Figure 1. Prevalence of skew deviation (SD), ocular torsion (OT), head tilt (HT), and subjective visual vertical (SVV) tilt in the three groups. BI, brainstem infarction; CI, cerebellum infarction; UPVD, unilateral peripheral vestibular disorders.
OTR was ipsiversive in 25% (5/20) of the patients with BI (lateral medullary infarction (LMI) 2, pontine infarction 3), 35% (7/20) of the patients with CI (tonsil and biventer lobule 5, biventer lobule and inferior semilunar lobule 1, cerebellar middle peduncles 1), and in 80% (16/20) of the patients with UPVD. OTR was contraversive in 45% (9/20) of the patients with BI (medial medullary infarction (MMI) 1, pontine infarction 6, midbrain infarction 2), 30% (6/20) of the patients with CI (tonsils, biventer lobule, and inferior semilunar lobules 2, posterior paravermis 1, dentate nucleus 2, nodulus 1), and in 5% (1/20) of the patients with UPVD (Figure 2). The direction of the OTR was significantly correlated with the lesion side (Kappa = 0.862, P < 0.05, McNemar test).
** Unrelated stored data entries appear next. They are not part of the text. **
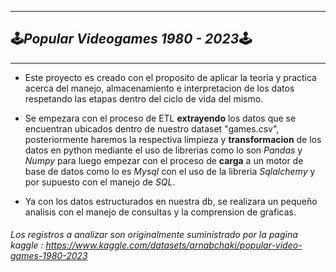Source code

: ***
## 🕹️*Popular Videogames 1980 - 2023*🕹️
***

- Este proyecto es creado con el proposito de aplicar la teoria y practica acerca del manejo, almacenamiento e interpretacion de los datos respetando las etapas dentro del ciclo de vida del mismo. 

- Se empezara con el proceso de ETL **extrayendo** los datos que se encuentran ubicados dentro de nuestro dataset "games.csv", posteriormente haremos la respectiva limpieza y **transformacion** de los datos en python mediante el uso de librerias como lo son *Pandas* y *Numpy* para luego empezar con el proceso de **carga** a un motor de base de datos como lo es *Mysql* con el uso de la libreria *Sqlalchemy* y por supuesto con el manejo de *SQL*.
- Ya con los datos estructurados en nuestra db, se realizara un pequeño analisis con el manejo de consultas y la comprension de graficas.  

###### Los registros a analizar son originalmente suministrado por la pagina kaggle : https://www.kaggle.com/datasets/arnabchaki/popular-video-games-1980-2023
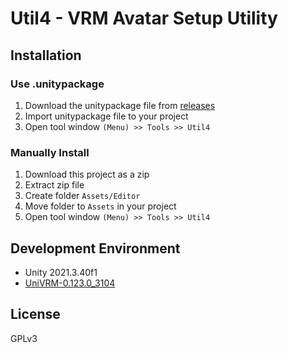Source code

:# Util4 - VRM Avatar Setup Utility

## Installation

### Use .unitypackage

1. Download the unitypackage file from [releases](https://github.com/arch4e/util4_for_unity/releases)
1. Import unitypackage file to your project
1. Open tool window `(Menu) >> Tools >> Util4`

### Manually Install

1. Download this project as a zip
1. Extract zip file
1. Create folder `Assets/Editor`
1. Move folder to `Assets` in your project
1. Open tool window `(Menu) >> Tools >> Util4`

## Development Environment

* Unity 2021.3.40f1
* [UniVRM-0.123.0_3104](https://github.com/vrm-c/UniVRM/releases)

## License

GPLv3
Figure 2. Incidence and direction of pathological OTR caused by different structural injuries. Pathways from the utricles and vertical semicircular canals mediate graviceptive function in the frontal roll plane. These pathways ascend from the vestibular nuclei (VIII) to the ocular motor nuclei, including the trochlear nucleus (IV), oculomotor nucleus (III), and abducens nucleus (VI). From here, they travel to the supranuclear centers of the interstitial nucleus of Cajal (INC), and the rostral interstitial nucleus of the medial longitudinal fasciculus (riMLF) in the midbrain tegmentum. RPI, rostral pontine infarction; CPI, caudal pontine infarction; MI, midbrain infarction; blue line, vestibulocerebellar fibers; green line, reticulocerebellar fibers; red line, pontocerebellar fibers [modified from Dieterich and Brandt (19)].
Localization of the OTR
The SD in the BI group was significantly greater than that in the UPVD group (6.6 ± 2.7° vs. 1.8 ± 1.3°, Z = −2.50, P = 0.012, Mann-Whitney test). Further, the mean SD of the pontine infarction in the BI group was 9.5°, and that of the medullary infarction was 5.0°, which was significantly greater than that in the UPVD group (Z = −2.10, P = 0.044; Z = −2.03, P = 0.042, Mann-Whitney test). We found no statistical difference in SD between the UPVD and CI groups (1.3 ± 0.6° vs. 1.8 ± 1.3°, Z = −0.344, P = 0.73; Figure 3). Furthermore, the OT in the CI group was significantly smaller than that in the UPVD group (10.3 ± 10.4° vs. 5.6 ± 7.4°, Z = −2.93, P = 0.03, Mann-Whitney test), but the OT was not statistically different between the BI and the UPVD groups (10.3 ± 10.4° vs. 12.6 ± 9.7°, Z = −1.011, P = 0.312, Mann-Whitney test) and between the BI and the CI groups (10.3 ± 10.4° vs. 5.6 ± 7.4°, Z = −0.624, P = 0.533, Mann-Whitney test). There were no statistical differences in HT (5.1 ± 1.7° vs. 5.3 ± 1.9° vs. 4.0°, H = 1.580, P = 0.450, Kruskal-Wallis H test) or the degree of HU-SVV tilt (4.6 ± 5.5° vs. 3.1 ± 3.0° vs. 6.7 ± 5.7 °, F = 1.17, P = 0.318, one-way ANOVA) among the three groups (Table 2). To evaluate the ability of SD to predict BI, we constructed receiver operating characteristic (ROC) curves and calculated the area under the curve (AUC) (Figure 4).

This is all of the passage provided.